Start of Data shown

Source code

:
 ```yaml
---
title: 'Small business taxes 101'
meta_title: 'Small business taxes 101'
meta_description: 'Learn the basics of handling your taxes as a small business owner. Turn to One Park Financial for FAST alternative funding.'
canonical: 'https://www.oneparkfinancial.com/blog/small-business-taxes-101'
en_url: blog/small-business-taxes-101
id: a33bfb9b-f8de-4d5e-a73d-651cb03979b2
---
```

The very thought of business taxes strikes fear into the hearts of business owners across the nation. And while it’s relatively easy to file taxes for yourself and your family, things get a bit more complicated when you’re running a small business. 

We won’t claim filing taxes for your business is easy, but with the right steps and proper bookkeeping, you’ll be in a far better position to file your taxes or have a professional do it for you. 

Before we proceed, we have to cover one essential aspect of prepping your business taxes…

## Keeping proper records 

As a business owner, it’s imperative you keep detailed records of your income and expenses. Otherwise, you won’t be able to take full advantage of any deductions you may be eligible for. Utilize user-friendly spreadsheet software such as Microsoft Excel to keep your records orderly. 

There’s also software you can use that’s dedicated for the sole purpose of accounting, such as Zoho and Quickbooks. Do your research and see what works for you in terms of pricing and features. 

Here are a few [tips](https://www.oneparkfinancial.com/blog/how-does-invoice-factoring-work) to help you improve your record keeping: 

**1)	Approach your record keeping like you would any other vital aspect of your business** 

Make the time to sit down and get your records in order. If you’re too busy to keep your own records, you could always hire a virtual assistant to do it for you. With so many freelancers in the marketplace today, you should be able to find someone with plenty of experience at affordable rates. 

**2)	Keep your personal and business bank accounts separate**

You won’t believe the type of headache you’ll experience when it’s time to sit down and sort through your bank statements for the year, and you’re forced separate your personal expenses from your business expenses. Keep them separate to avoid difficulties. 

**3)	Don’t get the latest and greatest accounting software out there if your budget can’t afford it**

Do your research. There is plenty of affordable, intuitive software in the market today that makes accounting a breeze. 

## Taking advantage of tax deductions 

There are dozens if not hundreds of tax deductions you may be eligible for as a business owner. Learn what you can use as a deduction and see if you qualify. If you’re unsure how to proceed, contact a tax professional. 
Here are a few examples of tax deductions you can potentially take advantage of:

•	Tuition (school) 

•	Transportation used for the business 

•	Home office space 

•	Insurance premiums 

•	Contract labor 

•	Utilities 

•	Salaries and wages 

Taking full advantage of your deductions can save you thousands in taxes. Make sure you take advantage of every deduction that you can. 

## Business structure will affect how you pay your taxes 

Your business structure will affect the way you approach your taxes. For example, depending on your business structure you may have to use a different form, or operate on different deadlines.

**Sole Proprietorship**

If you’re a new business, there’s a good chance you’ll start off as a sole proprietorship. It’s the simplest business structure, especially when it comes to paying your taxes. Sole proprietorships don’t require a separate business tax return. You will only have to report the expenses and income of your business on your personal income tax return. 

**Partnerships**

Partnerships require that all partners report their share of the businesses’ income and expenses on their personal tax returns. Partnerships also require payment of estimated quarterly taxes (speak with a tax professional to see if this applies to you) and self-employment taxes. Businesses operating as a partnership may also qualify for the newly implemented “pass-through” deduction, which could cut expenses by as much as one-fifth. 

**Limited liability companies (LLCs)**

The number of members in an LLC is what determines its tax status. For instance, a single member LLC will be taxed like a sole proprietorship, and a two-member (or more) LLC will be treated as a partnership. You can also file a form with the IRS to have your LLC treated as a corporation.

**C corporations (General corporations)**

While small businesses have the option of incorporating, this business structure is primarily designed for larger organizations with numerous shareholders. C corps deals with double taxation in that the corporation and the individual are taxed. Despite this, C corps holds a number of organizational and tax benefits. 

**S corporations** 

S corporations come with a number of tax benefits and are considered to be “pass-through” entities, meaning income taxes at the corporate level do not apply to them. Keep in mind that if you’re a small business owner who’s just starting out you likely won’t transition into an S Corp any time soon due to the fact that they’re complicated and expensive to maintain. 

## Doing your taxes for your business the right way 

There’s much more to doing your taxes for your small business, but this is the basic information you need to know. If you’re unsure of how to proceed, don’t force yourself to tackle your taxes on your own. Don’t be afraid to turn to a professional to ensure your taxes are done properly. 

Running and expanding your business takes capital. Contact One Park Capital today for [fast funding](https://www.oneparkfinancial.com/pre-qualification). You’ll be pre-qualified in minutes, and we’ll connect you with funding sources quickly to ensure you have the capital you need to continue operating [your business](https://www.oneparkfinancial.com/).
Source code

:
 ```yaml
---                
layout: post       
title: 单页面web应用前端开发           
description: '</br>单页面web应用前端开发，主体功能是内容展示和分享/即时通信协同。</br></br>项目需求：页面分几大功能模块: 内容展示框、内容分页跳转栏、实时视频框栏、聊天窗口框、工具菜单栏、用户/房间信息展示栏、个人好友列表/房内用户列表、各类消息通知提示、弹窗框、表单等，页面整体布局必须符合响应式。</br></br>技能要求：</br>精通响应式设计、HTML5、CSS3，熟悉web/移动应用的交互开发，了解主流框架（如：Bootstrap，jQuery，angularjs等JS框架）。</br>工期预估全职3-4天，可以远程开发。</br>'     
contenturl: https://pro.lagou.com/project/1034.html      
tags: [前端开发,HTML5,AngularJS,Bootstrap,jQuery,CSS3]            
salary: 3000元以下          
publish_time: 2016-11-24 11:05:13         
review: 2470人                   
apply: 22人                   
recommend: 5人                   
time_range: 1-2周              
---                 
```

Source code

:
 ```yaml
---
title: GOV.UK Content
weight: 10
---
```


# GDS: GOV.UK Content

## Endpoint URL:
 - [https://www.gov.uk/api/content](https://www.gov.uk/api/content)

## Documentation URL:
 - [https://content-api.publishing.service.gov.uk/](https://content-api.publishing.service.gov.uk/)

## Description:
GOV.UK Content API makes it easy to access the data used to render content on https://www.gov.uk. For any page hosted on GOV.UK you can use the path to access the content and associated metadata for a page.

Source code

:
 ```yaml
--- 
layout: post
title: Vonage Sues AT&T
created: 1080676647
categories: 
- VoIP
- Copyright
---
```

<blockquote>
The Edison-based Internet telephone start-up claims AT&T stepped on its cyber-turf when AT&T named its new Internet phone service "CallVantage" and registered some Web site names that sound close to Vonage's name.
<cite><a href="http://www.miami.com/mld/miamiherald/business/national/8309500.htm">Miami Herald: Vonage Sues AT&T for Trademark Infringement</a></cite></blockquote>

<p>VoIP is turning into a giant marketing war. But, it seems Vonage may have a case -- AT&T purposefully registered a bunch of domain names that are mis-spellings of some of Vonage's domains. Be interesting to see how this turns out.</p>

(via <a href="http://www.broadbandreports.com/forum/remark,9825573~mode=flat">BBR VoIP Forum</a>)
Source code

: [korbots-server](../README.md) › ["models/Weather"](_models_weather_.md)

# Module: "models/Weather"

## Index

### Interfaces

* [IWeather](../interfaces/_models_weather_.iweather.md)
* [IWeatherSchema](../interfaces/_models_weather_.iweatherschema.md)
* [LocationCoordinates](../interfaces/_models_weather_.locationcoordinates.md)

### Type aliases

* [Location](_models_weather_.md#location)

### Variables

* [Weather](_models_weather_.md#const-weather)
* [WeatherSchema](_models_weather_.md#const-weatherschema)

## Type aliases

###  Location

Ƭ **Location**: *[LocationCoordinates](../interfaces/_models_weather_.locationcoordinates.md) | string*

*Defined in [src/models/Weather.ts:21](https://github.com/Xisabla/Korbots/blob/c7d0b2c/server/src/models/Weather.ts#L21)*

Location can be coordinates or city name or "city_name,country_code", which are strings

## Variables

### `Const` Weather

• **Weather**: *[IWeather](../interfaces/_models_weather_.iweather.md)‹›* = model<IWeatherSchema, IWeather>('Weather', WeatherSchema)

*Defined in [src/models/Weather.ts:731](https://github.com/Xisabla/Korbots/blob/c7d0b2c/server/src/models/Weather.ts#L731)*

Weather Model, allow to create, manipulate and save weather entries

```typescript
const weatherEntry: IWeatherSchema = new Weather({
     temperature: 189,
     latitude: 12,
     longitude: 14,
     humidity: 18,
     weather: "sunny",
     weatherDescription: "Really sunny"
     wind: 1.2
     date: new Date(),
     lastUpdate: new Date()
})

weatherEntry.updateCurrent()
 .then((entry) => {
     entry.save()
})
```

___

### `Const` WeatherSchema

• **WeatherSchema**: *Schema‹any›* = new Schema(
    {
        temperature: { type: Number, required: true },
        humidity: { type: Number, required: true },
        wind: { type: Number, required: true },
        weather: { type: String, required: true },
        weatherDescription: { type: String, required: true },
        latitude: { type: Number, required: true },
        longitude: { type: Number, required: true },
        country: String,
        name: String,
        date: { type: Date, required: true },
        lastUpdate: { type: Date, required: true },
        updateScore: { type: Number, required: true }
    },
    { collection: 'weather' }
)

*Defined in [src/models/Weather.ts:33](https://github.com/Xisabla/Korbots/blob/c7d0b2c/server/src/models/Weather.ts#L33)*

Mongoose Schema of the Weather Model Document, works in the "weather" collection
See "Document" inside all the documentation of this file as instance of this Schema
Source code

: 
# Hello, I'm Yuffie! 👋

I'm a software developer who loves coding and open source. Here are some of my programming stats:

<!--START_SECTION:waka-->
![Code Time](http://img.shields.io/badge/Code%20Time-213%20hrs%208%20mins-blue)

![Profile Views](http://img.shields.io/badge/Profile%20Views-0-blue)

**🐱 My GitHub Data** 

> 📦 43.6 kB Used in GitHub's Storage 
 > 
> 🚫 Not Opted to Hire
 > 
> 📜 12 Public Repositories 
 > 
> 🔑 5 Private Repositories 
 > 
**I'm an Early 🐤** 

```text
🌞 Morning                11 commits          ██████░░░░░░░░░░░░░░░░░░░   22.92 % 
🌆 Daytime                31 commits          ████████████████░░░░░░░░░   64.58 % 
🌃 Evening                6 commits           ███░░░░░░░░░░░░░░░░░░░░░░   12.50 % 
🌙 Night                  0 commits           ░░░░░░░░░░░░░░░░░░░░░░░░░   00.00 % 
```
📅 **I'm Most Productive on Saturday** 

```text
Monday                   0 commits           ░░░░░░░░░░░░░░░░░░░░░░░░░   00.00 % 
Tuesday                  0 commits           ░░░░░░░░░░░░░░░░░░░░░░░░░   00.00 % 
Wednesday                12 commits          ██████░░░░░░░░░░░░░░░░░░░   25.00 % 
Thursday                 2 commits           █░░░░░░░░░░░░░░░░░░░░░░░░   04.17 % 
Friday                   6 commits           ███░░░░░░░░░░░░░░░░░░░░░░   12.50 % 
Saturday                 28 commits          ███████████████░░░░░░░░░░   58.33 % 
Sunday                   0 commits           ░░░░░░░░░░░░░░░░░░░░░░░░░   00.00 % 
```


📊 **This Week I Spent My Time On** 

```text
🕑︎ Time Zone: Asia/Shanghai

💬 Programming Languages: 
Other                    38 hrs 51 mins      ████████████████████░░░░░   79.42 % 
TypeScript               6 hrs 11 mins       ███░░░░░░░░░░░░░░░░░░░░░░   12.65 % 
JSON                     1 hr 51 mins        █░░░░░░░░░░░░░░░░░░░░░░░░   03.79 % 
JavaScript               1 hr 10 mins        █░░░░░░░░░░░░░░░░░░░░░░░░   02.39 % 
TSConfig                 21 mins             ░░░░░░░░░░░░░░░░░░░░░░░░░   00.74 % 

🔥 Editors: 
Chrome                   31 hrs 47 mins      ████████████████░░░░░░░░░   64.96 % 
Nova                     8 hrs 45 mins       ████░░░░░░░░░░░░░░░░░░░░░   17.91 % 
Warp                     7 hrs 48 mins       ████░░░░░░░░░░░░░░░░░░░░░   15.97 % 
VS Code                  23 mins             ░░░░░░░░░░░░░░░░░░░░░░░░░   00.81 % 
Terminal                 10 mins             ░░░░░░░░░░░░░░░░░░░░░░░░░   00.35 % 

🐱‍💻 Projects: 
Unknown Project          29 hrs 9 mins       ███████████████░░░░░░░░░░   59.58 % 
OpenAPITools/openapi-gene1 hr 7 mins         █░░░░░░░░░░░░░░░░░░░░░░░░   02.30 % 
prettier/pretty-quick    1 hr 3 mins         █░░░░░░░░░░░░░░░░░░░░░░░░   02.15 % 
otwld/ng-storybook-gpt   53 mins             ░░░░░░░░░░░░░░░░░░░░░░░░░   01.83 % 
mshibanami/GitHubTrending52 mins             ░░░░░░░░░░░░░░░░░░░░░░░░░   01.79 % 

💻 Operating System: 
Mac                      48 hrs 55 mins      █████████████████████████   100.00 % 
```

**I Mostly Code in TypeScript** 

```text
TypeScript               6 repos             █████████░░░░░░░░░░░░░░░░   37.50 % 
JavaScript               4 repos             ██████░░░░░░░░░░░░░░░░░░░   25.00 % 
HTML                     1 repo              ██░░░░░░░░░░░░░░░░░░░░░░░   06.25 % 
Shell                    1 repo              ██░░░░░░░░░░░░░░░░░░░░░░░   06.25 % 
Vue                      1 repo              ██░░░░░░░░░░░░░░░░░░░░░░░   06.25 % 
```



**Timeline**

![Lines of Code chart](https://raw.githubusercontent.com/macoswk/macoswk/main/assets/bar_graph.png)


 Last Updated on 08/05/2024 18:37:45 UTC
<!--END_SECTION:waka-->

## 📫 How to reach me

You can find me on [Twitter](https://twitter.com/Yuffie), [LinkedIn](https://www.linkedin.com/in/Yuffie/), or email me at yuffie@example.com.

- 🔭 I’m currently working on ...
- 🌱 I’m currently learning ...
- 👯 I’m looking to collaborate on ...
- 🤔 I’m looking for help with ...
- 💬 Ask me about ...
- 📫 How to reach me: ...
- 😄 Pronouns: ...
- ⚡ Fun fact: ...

End of Data shown

### [What needs to be done]
Where does the word "help" appear in the records? Copy every line that holds it.

### [Answer section]
Here are a few [tips](https://www.oneparkfinancial.com/blog/how-does-invoice-factoring-work) to help you improve your record keeping: 
- 🤔 I’m looking for help with ...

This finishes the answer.